[Plain-text document sources]
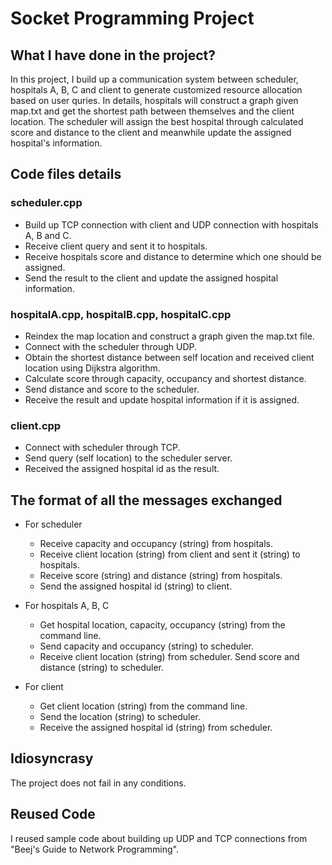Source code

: # Socket Programming Project

## What I have done in the project?

In this project, I build up a communication system between scheduler, hospitals A, B, C and client to generate customized resource allocation based on user quries. In details, hospitals will construct a graph given map.txt and get the shortest path between themselves and the client location. The scheduler will assign the best hospital through calculated score and distance to the client and meanwhile update the assigned hospital's information.

## Code files details

### scheduler.cpp
- Build up TCP connection with client and UDP connection with hospitals A, B and C.
- Receive client query and sent it to hospitals.
- Receive hospitals score and distance to determine which one should be assigned.
- Send the result to the client and update the assigned hospital information.

### hospitalA.cpp, hospitalB.cpp, hospitalC.cpp

- Reindex the map location and construct a graph given the map.txt file.
- Connect with the scheduler through UDP.
- Obtain the shortest distance between self location and received client location using Dijkstra algorithm.
- Calculate score through capacity, occupancy and shortest distance.
- Send distance and score to the scheduler.
- Receive the result and update hospital information if it is assigned.

### client.cpp

- Connect with scheduler through TCP.
- Send query (self location) to the scheduler server.
- Received the assigned hospital id as the result.

## The format of all the messages exchanged

- For scheduler

    - Receive capacity and occupancy (string) from hospitals.
    - Receive client location (string) from client and sent it (string) to hospitals.
    - Receive score (string) and distance (string) from hospitals.
    - Send the assigned hospital id (string) to client.

- For hospitals A, B, C

    - Get hospital location, capacity, occupancy (string) from the command line.
    - Send capacity and occupancy (string) to scheduler.
    - Receive client location (string) from scheduler.
    Send score and distance (string) to scheduler.

- For client

    - Get client location (string) from the command line.
    - Send the location (string) to scheduler.
    - Receive the assigned hospital id (string) from scheduler.

## Idiosyncrasy

The project does not fail in any conditions.

## Reused Code

I reused sample code about building up UDP and TCP connections from "Beej's Guide to Network Programming".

▶ _WORK REQUIRED_
Reproduce each line from the data that has "Send" in it.

▶ _ANSWER BELOW_
- Send the result to the client and update the assigned hospital information.
- Send distance and score to the scheduler.
- Send query (self location) to the scheduler server.
    - Send the assigned hospital id (string) to client.
    - Send capacity and occupancy (string) to scheduler.
    Send score and distance (string) to scheduler.
    - Send the location (string) to scheduler.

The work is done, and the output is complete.